____ RECORDS FOR THE TASK
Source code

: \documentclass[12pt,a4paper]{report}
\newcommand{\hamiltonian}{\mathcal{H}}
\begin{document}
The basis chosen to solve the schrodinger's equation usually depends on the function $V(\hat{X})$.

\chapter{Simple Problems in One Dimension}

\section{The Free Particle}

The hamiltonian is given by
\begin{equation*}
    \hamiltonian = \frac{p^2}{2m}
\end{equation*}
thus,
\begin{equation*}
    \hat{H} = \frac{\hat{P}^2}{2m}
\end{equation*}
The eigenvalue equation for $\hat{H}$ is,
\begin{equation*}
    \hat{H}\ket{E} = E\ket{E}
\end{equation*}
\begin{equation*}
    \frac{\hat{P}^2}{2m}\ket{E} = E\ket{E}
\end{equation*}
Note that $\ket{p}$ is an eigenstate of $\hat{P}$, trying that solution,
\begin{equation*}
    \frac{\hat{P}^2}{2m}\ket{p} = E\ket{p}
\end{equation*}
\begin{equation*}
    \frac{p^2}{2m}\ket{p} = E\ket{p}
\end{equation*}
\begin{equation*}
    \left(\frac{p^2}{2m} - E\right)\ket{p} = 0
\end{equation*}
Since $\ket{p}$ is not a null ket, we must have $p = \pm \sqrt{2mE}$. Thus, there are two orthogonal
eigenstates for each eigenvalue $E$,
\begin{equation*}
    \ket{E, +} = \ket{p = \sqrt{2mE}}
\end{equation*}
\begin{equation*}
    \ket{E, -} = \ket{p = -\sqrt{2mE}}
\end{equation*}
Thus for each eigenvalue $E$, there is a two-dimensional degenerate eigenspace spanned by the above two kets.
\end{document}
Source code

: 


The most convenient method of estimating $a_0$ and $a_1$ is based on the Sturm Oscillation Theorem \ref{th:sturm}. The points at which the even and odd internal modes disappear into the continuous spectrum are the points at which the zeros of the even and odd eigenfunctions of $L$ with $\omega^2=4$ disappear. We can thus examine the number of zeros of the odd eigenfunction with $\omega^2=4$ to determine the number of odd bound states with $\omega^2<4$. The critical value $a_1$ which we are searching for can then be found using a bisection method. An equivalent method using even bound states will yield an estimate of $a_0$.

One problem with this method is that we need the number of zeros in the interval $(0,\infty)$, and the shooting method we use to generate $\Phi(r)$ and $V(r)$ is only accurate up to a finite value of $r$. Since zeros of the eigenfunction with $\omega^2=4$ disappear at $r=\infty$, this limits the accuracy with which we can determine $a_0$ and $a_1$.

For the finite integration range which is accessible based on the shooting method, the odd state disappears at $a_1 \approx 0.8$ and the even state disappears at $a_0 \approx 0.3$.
________
____ RECORDS FOR THE TASK
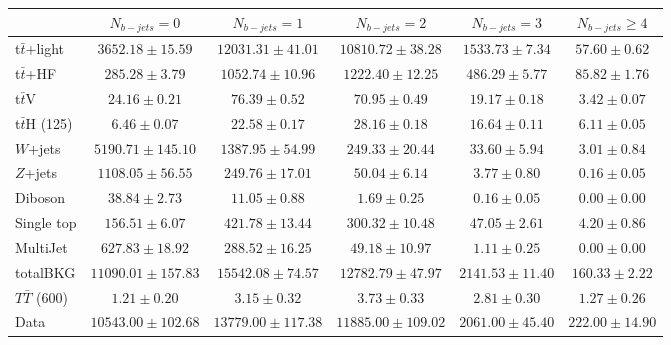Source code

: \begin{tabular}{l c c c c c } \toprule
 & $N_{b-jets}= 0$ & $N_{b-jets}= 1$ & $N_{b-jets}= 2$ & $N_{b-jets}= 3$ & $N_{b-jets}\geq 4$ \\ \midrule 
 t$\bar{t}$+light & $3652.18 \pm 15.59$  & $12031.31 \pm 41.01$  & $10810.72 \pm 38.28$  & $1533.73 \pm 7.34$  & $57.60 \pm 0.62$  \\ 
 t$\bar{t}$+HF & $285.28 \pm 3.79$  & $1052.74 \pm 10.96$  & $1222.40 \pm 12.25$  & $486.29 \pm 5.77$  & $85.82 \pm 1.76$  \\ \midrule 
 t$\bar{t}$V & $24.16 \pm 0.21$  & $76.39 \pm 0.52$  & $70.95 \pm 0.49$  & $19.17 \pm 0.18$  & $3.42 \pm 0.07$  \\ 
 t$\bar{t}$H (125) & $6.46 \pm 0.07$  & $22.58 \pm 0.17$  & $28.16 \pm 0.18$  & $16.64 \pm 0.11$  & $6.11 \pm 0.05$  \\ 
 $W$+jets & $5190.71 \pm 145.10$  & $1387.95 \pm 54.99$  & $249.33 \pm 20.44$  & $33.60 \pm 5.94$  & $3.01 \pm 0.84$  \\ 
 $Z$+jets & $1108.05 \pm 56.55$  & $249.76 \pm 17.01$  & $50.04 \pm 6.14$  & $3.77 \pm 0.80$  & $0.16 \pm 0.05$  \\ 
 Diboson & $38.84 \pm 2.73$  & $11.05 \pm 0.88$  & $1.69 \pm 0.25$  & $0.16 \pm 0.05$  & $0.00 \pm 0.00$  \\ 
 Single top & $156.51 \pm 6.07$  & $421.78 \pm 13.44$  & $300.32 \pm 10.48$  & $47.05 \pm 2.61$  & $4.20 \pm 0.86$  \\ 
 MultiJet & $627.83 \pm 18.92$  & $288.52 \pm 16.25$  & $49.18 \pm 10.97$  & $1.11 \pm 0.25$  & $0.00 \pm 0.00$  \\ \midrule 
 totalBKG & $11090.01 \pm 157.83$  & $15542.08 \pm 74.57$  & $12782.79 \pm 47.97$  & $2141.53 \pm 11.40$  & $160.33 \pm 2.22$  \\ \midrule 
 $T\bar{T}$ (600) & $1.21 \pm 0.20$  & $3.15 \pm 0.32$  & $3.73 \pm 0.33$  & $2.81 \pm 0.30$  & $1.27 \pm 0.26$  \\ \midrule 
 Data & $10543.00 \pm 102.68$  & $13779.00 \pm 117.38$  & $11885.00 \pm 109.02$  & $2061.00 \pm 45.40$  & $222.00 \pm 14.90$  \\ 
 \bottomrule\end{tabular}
________
## WORK ITEM
Among the entries above, which lines include "with"? List them all.

## SOLUTION TO THIS PROBLEM
The most convenient method of estimating $a_0$ and $a_1$ is based on the Sturm Oscillation Theorem \ref{th:sturm}. The points at which the even and odd internal modes disappear into the continuous spectrum are the points at which the zeros of the even and odd eigenfunctions of $L$ with $\omega^2=4$ disappear. We can thus examine the number of zeros of the odd eigenfunction with $\omega^2=4$ to determine the number of odd bound states with $\omega^2<4$. The critical value $a_1$ which we are searching for can then be found using a bisection method. An equivalent method using even bound states will yield an estimate of $a_0$.
One problem with this method is that we need the number of zeros in the interval $(0,\infty)$, and the shooting method we use to generate $\Phi(r)$ and $V(r)$ is only accurate up to a finite value of $r$. Since zeros of the eigenfunction with $\omega^2=4$ disappear at $r=\infty$, this limits the accuracy with which we can determine $a_0$ and $a_1$.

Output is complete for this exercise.